It is the time of the year for budget wish lists. Lower taxes and better standards of living are on everyone’s mind. Reminds me of something a wise person said.
Everyone wants to go to heaven
but no one wants to die.
Going with the seasonality
effect, here is what I wish to see this year.
Tax farm income in excess of 10
lcs –
There is no reason for all farm
income to be tax free. Also do away with all the tax incentives for farmers on purchase
of all luxury vehicles.
Create a department of efficiency
–
The same way as proposed in the US, a special ministry should be created to take a look at the government departments and their expenditures and suggest measures to cut flab and get efficient.
Make PPF voluntary –
The middle class and lower middle
class is leveraged with loan rates being much higher than what returns being
offered on this mandatory investment. For retirement savings the NPS exists.
Trust the citizens to plan for retirement with a combination of SIP, insurance
and NPS. Will also improve ease of doing business by eliminating the PPF related
compliances.
Make STT and brokerage paid
deductible from capital gains –
STT was introduced when capital
gains were abolished. Now we have both co existing. This will provide some
relief of the increase in capital gains taxes undertaken last year.

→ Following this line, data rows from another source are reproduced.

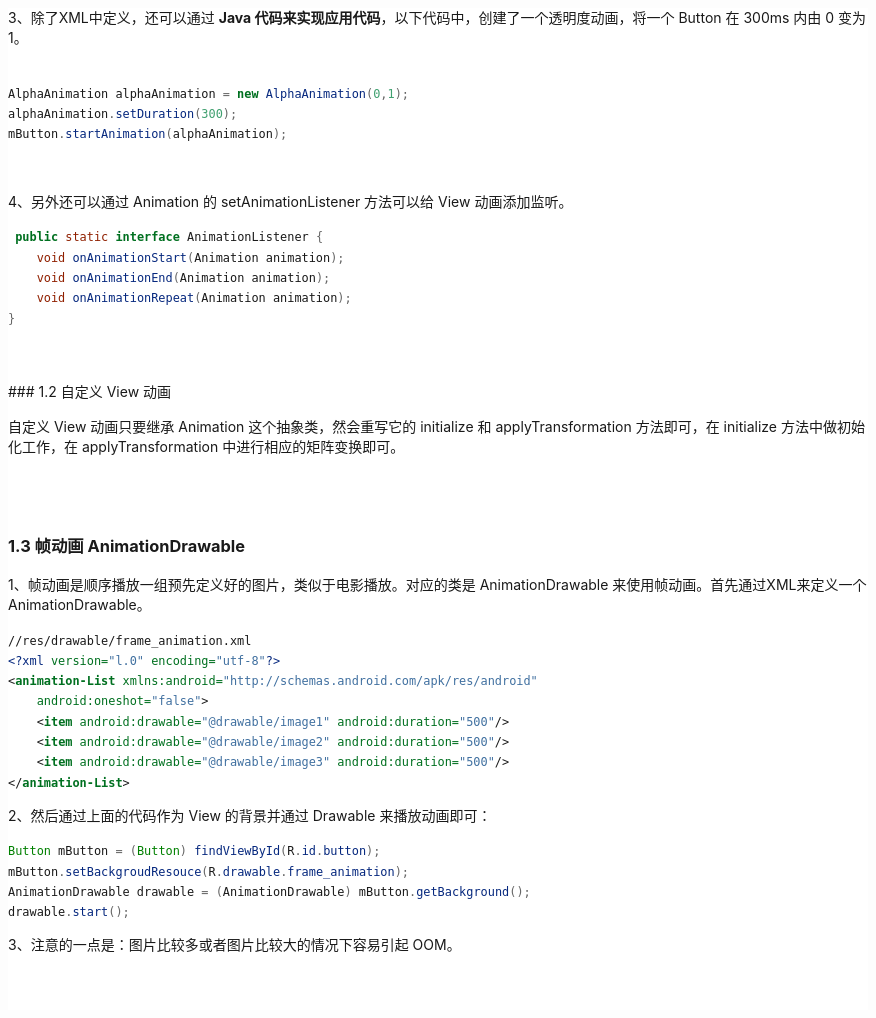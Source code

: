 3、除了XML中定义，还可以通过 **Java 代码来实现应用代码**，以下代码中，创建了一个透明度动画，将一个 Button 在 300ms 内由 0 变为 1。

```java

AlphaAnimation alphaAnimation = new AlphaAnimation(0,1);
alphaAnimation.setDuration(300);
mButton.startAnimation(alphaAnimation);
```

<br/>

4、另外还可以通过 Animation 的 setAnimationListener 方法可以给 View 动画添加监听。

```java
 public static interface AnimationListener {
	void onAnimationStart(Animation animation);
	void onAnimationEnd(Animation animation);
	void onAnimationRepeat(Animation animation);
}
```
<br/>
<br/>
### 1.2 自定义 View  动画

自定义 View  动画只要继承 Animation 这个抽象类，然会重写它的 initialize 和 applyTransformation 方法即可，在 initialize 方法中做初始化工作，在 applyTransformation 中进行相应的矩阵变换即可。

<br/><br/>

### 1.3 帧动画 AnimationDrawable

1、帧动画是顺序播放一组预先定义好的图片，类似于电影播放。对应的类是 AnimationDrawable 来使用帧动画。首先通过XML来定义一个 AnimationDrawable。

```xml
//res/drawable/frame_animation.xml
<?xml version="l.0" encoding="utf-8"?>
<animation-List xmlns:android="http://schemas.android.com/apk/res/android"
	android:oneshot="false">
	<item android:drawable="@drawable/image1" android:duration="500"/>
	<item android:drawable="@drawable/image2" android:duration="500"/>
	<item android:drawable="@drawable/image3" android:duration="500"/>
</animation-List>
```

2、然后通过上面的代码作为 View 的背景并通过 Drawable 来播放动画即可：

```java
Button mButton = (Button) findViewById(R.id.button);
mButton.setBackgroudResouce(R.drawable.frame_animation);
AnimationDrawable drawable = (AnimationDrawable) mButton.getBackground();
drawable.start();
```

3、注意的一点是：图片比较多或者图片比较大的情况下容易引起 OOM。


<br/><br/>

Make GST paid by individuals as
advance tax –
Up to 25% of the GST paid by
individuals in the highest GST bracket should be allowed as advance tax. Will
reduce the demand for items to be brought down from highest tax bracket, widen the
tax base and improve compliance. PAN of the individuals can be provided at the
time of consumption to get this benefit.
Create a scheme to encourage gold
recycling in the country –
Incentive households and temple
trusts to recycle the gold being held by them. Sovereign Gold Bonds was a good
scheme. Channelise the domestic capital into areas of the economy where it can
be productively used.
Stop export of domestic capital –
We remain short of domestic risk
capital, in spite of the rise of the SIP and equity cult. The recent IPO of an
auto MNC sets a dangerous precedent. A large consumer durable MNC is next. More
will come. These MNC’s have already extracted their capital and profits out of
the country. Now they are raising fresh capital and taking it back to their
home countries. This should not be allowed. Any capital raise by an MNC in
India should be strictly for reinvestment back in the country. Billions of
dollars have already been taken out. Many more tens of billions will follow, if
this is not stopped.
Make hospitalisation expenses not
claimed under insurance deductible as expenses –
Many families suffer reversal of
fortunes and loss of accumulated savings by medical emergencies where they are
not covered/reimbursed under insurance. Such expenses should be allowed to be
treated as expense without limits and deductible from income being offered for
tax, up to the annual income of the year.